Miller writes, “Not many of us at least are living at our best. We linger in the lowlands because we are afraid to climb into the mountains. The steepness and ruggedness dismay us, and so we stay in the misty valleys and do not learn the mystery of the hills. We do not know what we lose in our self-indulgence, what glory awaits us if only we had courage for the mountain climb, what blessing should find if only we would move to the uplands of God.”(4)
He continues, “We were created to look up… Yet there are many who never look upward at all. They do not pray. They never send a thought toward God. They never recognize the Father from whose hands come all the blessings they enjoy. They seek no help from the heavens. They have no eye for the things that are unseen.”(5) It’s not just unbelievers whom Miller describes, but also people of faith who neglect looking to God, for one reason or another.
“Looking up” is a positive personality trait even apart from the theological meaning. Negative people are a drag upon one’s morale. Unfortunately, negative people find kinship with one another, feed each other's negativity, and soon you have a group of negative people who make you depressed! (Fellow Christians can be just as big a drag on your morale as anyone, if they’re negative people, and congregations can be “downer” kinds of places, too. TV and radio commentators most definitely feed people's anger and negativity, as well.)
But looking up in the theological sense means to focus our feelings, plans, opinions, and everyday lives upon God. Remember that famous set of verses in Proverbs: “Trust in the Lord with all your heart, and do not rely on your own insight. In all your ways acknowledge him, and he will make straight your paths” (Prov. 3:5-6). That doesn’t mean we should jump, foolishly and headlong, into a circumstance: insight is one of the precious ways we can discover God’s will (along with prayer, the advice of friends, serendipitous reassurances, and so on). But our insight also does not substitute for God’s all-knowing wisdom! By trusting in and acknowledging God we affirm his overall guidance.
I never look forward to life’s trials, and their prospect worries me. Having an optimistic outlook isn't natural to me because of my tendency to feel anxious and blue about certain things. But I’ve a long series of amazing evidences of God’s guidance in my life to which I can and do look. I can affirm that God has never failed to be with me in every situation and circumstance, even those I can’t understand.
One of the greatest things about “looking up” to God, is that God does not at all rely upon either our attentiveness or faithfulness before doing great things!
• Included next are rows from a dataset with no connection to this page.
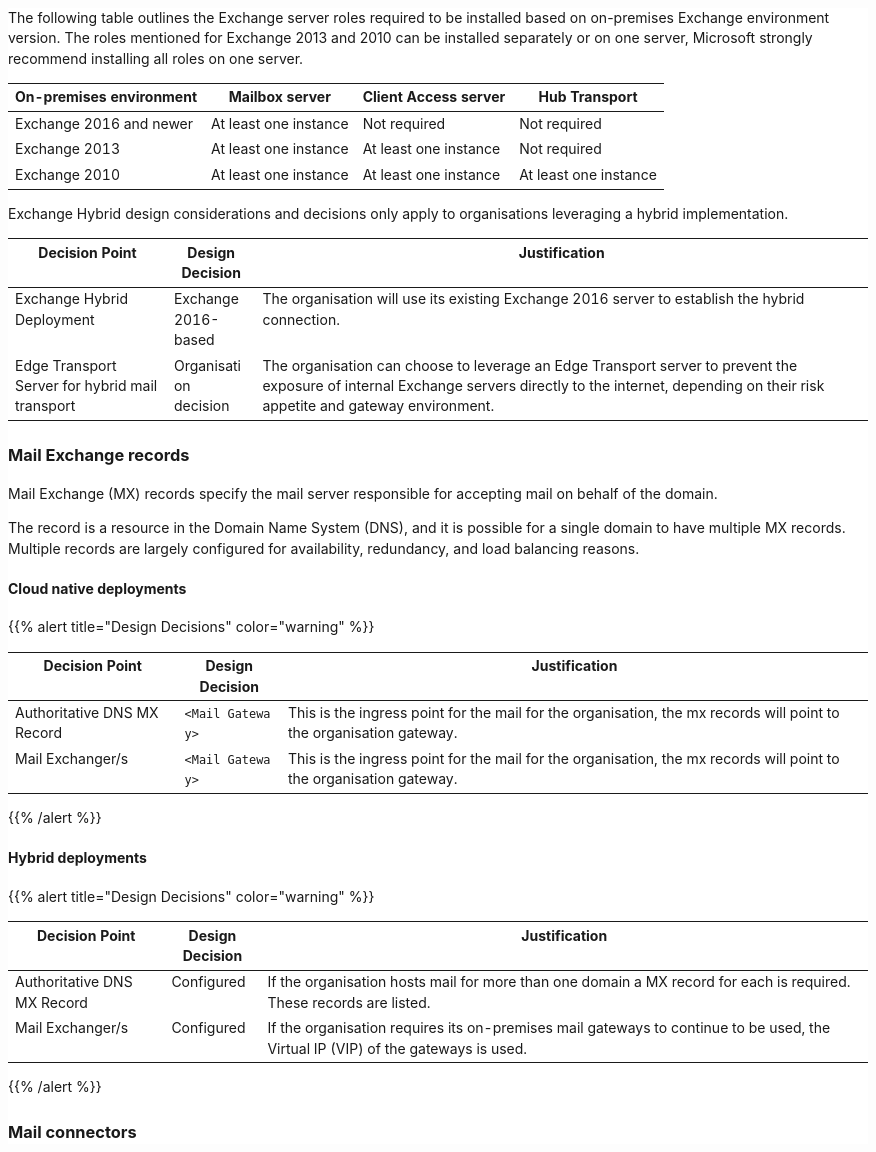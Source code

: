 The following table outlines the Exchange server roles required to be installed based on on-premises Exchange environment version. The roles mentioned for Exchange 2013 and 2010 can be installed separately or on one server, Microsoft strongly recommend installing all roles on one server.

| On-premises environment | Mailbox server        | Client Access server  | Hub Transport         |
| ----------------------- | --------------------- | --------------------- | --------------------- |
| Exchange 2016 and newer | At least one instance | Not required          | Not required          |
| Exchange 2013           | At least one instance | At least one instance | Not required          |
| Exchange 2010           | At least one instance | At least one instance | At least one instance |

Exchange Hybrid design considerations and decisions only apply to organisations leveraging a hybrid implementation.

| Decision Point                                  | Design Decision       | Justification                                                                                                                                                                                             |
| ----------------------------------------------- | --------------------- | --------------------------------------------------------------------------------------------------------------------------------------------------------------------------------------------------------- |
| Exchange Hybrid Deployment                      | Exchange 2016-based   | The organisation will use its existing Exchange 2016 server to establish the hybrid connection.                                                                                                           |
| Edge Transport Server for hybrid mail transport | Organisation decision | The organisation can choose to leverage an Edge Transport server to prevent the exposure of internal Exchange servers directly to the internet, depending on their risk appetite and gateway environment. |

### Mail Exchange records

Mail Exchange (MX) records specify the mail server responsible for accepting mail on behalf of the domain.

The record is a resource in the Domain Name System (DNS), and it is possible for a single domain to have multiple MX records. Multiple records are largely configured for availability, redundancy, and load balancing reasons.

#### Cloud native deployments

{{% alert title="Design Decisions" color="warning" %}}

| Decision Point              | Design Decision  | Justification                                                                                                       |
| --------------------------- | ---------------- | ------------------------------------------------------------------------------------------------------------------- |
| Authoritative DNS MX Record | `<Mail Gateway>` | This is the ingress point for the mail for the organisation, the mx records will point to the organisation gateway. |
| Mail Exchanger/s            | `<Mail Gateway>` | This is the ingress point for the mail for the organisation, the mx records will point to the organisation gateway. |

{{% /alert %}}

#### Hybrid deployments

{{% alert title="Design Decisions" color="warning" %}}

| Decision Point              | Design Decision | Justification                                                                                                                    |
| --------------------------- | --------------- | -------------------------------------------------------------------------------------------------------------------------------- |
| Authoritative DNS MX Record | Configured      | If the organisation hosts mail for more than one domain a MX record for each is required. These records are listed.              |
| Mail Exchanger/s            | Configured      | If the organisation requires its on-premises mail gateways to continue to be used, the Virtual IP (VIP) of the gateways is used. |

{{% /alert %}}

### Mail connectors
Luke 24 illustrates how Jesus takes the initiative even when we’re not in a good spiritual “place”. The two downcast fellows walked from Jerusalem to Emmaus, discouraged and grieving that Jesus was gone. Jesus appeared to them unrecognized and talked with them. They did not even recognize after he talked with them a long time. Finally he became recognizable to them when they shared bread. In this case, the men were too sad and discouraged to “look up.” They thought there was no longer reason to look to Jesus. And yet their hearts must’ve been sufficiently open that, when Jesus broke the bread, they suddenly knew the truth.
Isaiah 42:3 reads, “A bruised reed he will not break, and a dimly burning wick he will not quench.” Sometimes the smallest flicker of faith is all we have, but God's goodness and power are already at work on our behalf.